1 Introduction
Lung cancer was the leading cause of cancer-related mortality globally in 2022, with an estimated 2.5 million new cases and 1.76 million deaths worldwide. In China alone, approximately 1.06 million new cases and 733 300 deaths have been recorded in 2022 [
1,
2]. Lung cancer falls under two major histological types: small-cell lung cancer (SCLC), which represents 15% of lung cancers, and non-small cell lung cancer (NSCLC), which accounts 85% of lung cancers. NSCLC can be further classified into lung adenocarcinoma (LUAD; 40% of NSCLC), lung squamous-cell carcinoma (LUSC; 30%), and large-cell lung carcinoma (LCLC; 15%) [
3]. LUSC develops in the proximal region of the lungs and originates from the basal cells of bronchi. This condition is distinguished by its distinct squamous morphology and high genomic tumor mutational burden [
4]. Targeted therapies, such as inhibitors of epidermal growth factor receptor and immune checkpoint inhibitors (ICIs), including those targeting programmed cell death 1 and programmed cell death-ligand 1 proteins, have considerably prolonged the overall survival of patients suffering from LUAD [
5–
7]. However, the effectiveness of ICIs covers only 20% of LUSCs, and no targeted therapy is available because of limited driver genes and biomarkers [
8]. Currently, the 5-year survival rate of patients with LUSC is less than 15% [
9,
10]; therefore, new molecular indicators and treatment targets must be developed for the effective management of LUSC.

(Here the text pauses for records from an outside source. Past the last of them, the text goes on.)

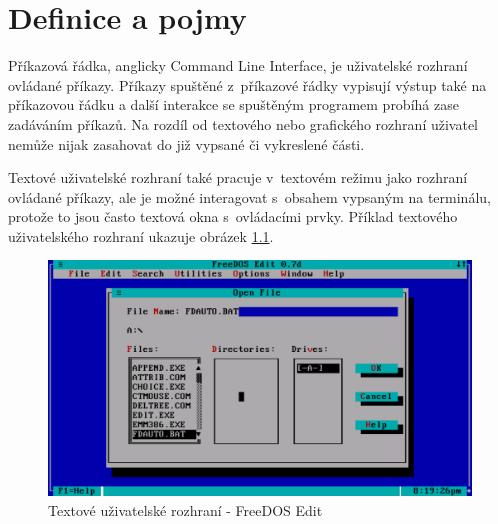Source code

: \documentclass[thesis=M,czech]{FITthesis}[2012/06/26]
\begin{document}
\begin{introduction}



\end{introduction}

\chapter{Definice a pojmy}

Příkazová řádka, anglicky Command Line Interface, je uživatelské rozhraní ovládané příkazy. Příkazy spuštěné z~příkazové řádky vypisují výstup také na příkazovou řádku a další interakce se spuštěným programem probíhá zase zadáváním příkazů. Na rozdíl od textového nebo grafického rozhraní uživatel nemůže nijak zasahovat do již vypsané či vykreslené části.

Textové uživatelské rozhraní také pracuje v~textovém režimu jako rozhraní ovládané příkazy, ale je možné interagovat s~obsahem vypsaným na terminálu, protože to jsou často textová okna s~ovládacími prvky. Příklad textového uživatelského rozhraní ukazuje obrázek \ref{fig:tui}.

\begin{figure}
	\includegraphics[width=1.0\textwidth]{./images/TUI}
	\caption{Textové uživatelské rozhraní - FreeDOS Edit \cite{fdedit}}
	\label{fig:tui}
\end{figure}
\end{document}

The p60 subunit of the chromatin assembly factor 1 (CAF-1) complex, known as the seven-tryptophan-aspartate-repeat-containing protein CAF-1 subunit B (CHAF1B), mediates the interaction between the antisilencing function 1A histone chaperone/histone H3/histone H4 and CHAF1A within the CAF-1 complex [
11]. CHAF1B is a central facilitator delivering newly synthesized histones to DNA replication forks for chromatin assembly during the S phase of the cell cycle; and it also regulates nucleotide excision repair following DNA damage [
12]. Under physiologic conditions, CHAF1B plays a critical role in preventing the mislocalization of death domain-associated protein-dependent centromere protein A and chromosomal instability [
13]. In addition, CHAF1B acts as an oncoprotein and shows a high expression in solid tumors [
14–
17] and hematopoietic malignancies [
18–
20]. In acute myeloid leukemia (AML), the effects of CHAF1B are linked to AML blast self-renewal capacity and their undifferentiated state [
11]. CHAF1B functions downstream of miR-3619-5p and circular RNA circ_0026134 in NSCLC [
21]. In patients with LUAD, CHAF1B serves as an E3 ubiquitin ligase that induces the degradation of the nuclear receptor corepressor 2, promotes cisplatin resistance [
22], enhances cell proliferation, and exhibits an inverse correlation with a poor prognosis [
23]. However, the role of CHAF1B in LUSC has rarely been reported.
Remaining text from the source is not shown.